Luther Lee's Book; Invite for a debate.


#1

So I came across this old book by one Luther Lee which as the title explains “Universalism Examined and Refuted and the doctrine of Endless Punishment of such who do not comply with the conditions of the gospel established”. Long title I know.

I want to start a discussion on this book as it’s really old, from the 1800’s in fact and isn’t that well known, so it doesn’t get talked about or examined as far as I know. I want to see what universalists make of his claims, at least those familar with the book and it’s contents and if they hold up.

Now the book is fairly obscure from what I’ve seen, so I’ll link it in the description. Fair warning it’s supposed to be about 300 pages, so if you have the time or paitence, link below.

books.google.ca/books?id=gJQ3AA … of&f=false


#2

I think you’d probably get more responses on this, [tag]ChrisDACase95[/tag], if you just post an example of one principle from the book you’d like to discuss.

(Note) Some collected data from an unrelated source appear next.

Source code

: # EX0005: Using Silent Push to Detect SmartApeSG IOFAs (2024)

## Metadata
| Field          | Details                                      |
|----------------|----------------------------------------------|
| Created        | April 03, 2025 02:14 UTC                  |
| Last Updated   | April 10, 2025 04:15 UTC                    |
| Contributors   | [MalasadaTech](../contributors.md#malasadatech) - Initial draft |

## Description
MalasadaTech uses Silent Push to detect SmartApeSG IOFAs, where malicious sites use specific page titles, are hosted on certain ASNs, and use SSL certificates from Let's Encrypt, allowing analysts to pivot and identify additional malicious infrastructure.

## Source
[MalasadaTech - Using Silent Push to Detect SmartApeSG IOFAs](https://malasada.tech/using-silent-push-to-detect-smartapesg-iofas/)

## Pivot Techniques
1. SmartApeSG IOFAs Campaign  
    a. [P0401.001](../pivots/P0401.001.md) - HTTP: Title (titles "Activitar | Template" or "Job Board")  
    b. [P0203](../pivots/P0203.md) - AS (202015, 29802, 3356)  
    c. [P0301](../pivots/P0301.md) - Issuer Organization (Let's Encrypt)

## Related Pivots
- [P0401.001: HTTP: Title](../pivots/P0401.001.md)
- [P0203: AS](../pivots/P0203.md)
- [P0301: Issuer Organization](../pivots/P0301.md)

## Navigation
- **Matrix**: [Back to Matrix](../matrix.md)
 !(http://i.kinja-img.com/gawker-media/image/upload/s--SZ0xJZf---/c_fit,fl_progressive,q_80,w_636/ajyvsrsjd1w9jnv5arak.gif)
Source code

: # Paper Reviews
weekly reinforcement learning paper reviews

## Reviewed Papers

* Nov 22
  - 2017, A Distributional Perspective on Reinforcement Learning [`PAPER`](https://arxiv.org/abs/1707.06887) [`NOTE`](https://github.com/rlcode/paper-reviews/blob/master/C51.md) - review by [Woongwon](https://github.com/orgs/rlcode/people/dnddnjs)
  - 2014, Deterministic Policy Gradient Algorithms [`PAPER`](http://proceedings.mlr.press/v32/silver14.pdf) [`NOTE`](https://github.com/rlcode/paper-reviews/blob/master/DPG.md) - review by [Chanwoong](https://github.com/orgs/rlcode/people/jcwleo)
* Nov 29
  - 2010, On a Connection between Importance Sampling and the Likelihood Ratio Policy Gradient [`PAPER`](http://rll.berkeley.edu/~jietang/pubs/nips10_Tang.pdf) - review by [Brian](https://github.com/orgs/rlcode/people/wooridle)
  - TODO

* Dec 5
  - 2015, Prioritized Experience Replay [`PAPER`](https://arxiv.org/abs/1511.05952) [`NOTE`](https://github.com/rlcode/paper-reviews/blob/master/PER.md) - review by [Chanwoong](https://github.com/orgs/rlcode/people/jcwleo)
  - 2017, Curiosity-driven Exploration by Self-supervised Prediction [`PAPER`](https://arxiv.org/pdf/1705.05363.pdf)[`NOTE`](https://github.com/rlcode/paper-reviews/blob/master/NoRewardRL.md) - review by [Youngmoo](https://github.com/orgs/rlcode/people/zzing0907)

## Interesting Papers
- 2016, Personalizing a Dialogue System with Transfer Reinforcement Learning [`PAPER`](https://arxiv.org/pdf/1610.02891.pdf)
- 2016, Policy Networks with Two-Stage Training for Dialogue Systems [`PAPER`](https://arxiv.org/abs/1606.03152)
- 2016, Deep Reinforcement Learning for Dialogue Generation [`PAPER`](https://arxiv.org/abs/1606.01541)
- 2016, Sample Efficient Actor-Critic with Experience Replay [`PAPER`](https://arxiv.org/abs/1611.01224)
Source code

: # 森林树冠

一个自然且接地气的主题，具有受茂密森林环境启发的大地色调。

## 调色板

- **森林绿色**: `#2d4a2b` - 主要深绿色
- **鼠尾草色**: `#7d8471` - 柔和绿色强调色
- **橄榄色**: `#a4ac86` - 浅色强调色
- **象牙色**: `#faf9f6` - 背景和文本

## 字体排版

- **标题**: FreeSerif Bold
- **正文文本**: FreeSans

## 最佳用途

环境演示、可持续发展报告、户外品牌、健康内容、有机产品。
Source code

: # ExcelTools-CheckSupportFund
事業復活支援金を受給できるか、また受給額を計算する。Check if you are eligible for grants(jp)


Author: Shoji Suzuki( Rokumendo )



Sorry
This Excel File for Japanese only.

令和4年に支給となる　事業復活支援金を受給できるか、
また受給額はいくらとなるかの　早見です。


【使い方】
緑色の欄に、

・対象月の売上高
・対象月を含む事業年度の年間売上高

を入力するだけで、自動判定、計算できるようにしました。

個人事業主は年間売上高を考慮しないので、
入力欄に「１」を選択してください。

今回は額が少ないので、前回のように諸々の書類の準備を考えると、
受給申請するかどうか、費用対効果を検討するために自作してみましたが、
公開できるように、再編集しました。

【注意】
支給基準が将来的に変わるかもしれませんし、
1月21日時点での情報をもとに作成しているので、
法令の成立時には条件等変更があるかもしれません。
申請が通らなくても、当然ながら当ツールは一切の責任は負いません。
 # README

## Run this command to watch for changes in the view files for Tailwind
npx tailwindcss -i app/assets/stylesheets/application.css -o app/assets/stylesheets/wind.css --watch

I read a lot of hell books when I was studying UR and didn’t find any that I couldn’t easily refute–so I’m just not interested in them any more. They all make the same arguments. BUT, if you’d like to condense something that you’d like an opinion on, I think you’d get at least a couple of bites.


#3

I mean, you’re basically asking for a book-length evaluation of its claims, possibly of greater length than 300 pages.

Which, okay, if you think this particular book is worth that much attention, fine, you can bring up each point in sequence for debate if you want. (Maybe adjust your thread title to be more descriptive that way so members and guests will know what’s happening in the thread.)

Just be aware, many of us may point to articles or posts we’ve already long-since written in reply. :nerd: :mrgreen:


#4

We can start with the quote from 2 Corinthians on the title page, if you like: presumably the author puts it there because he thinks it supports his position, but it doesn’t affirm endless punishment or refute universal salvation and doesn’t have anything to do with the topics one way or another. Unless the author thinks that it’s claiming that “the god of this world” (i.e. Satan) is ultimately stronger than “our Gospel” “the glorious Gospel of Christ” so that by the power and strength of the god of this world this Gospel shall never shine upon some people.

In which case, my first problem with the author won’t be his soteriology (that’s only a consequence), but with his theology: he would be repudiating trinitarian theism (moreso trinitarian Christian theism). And even repudiating mere supernaturalistic theism. Perhaps inadvertently, but that happens very often, in my technical experience, when people try to defend ECT (or annihilation for that matter), especially by prooftexting things.

Now, if he doesn’t mean that where grace exceeds, the sin of ultimate evil hyperexceeds, for not as the grace is the sin – then great! But then his quote is of no support to his theme. :wink:

One way or another, his choice of title-page scriptural quotation doesn’t bode well for his case.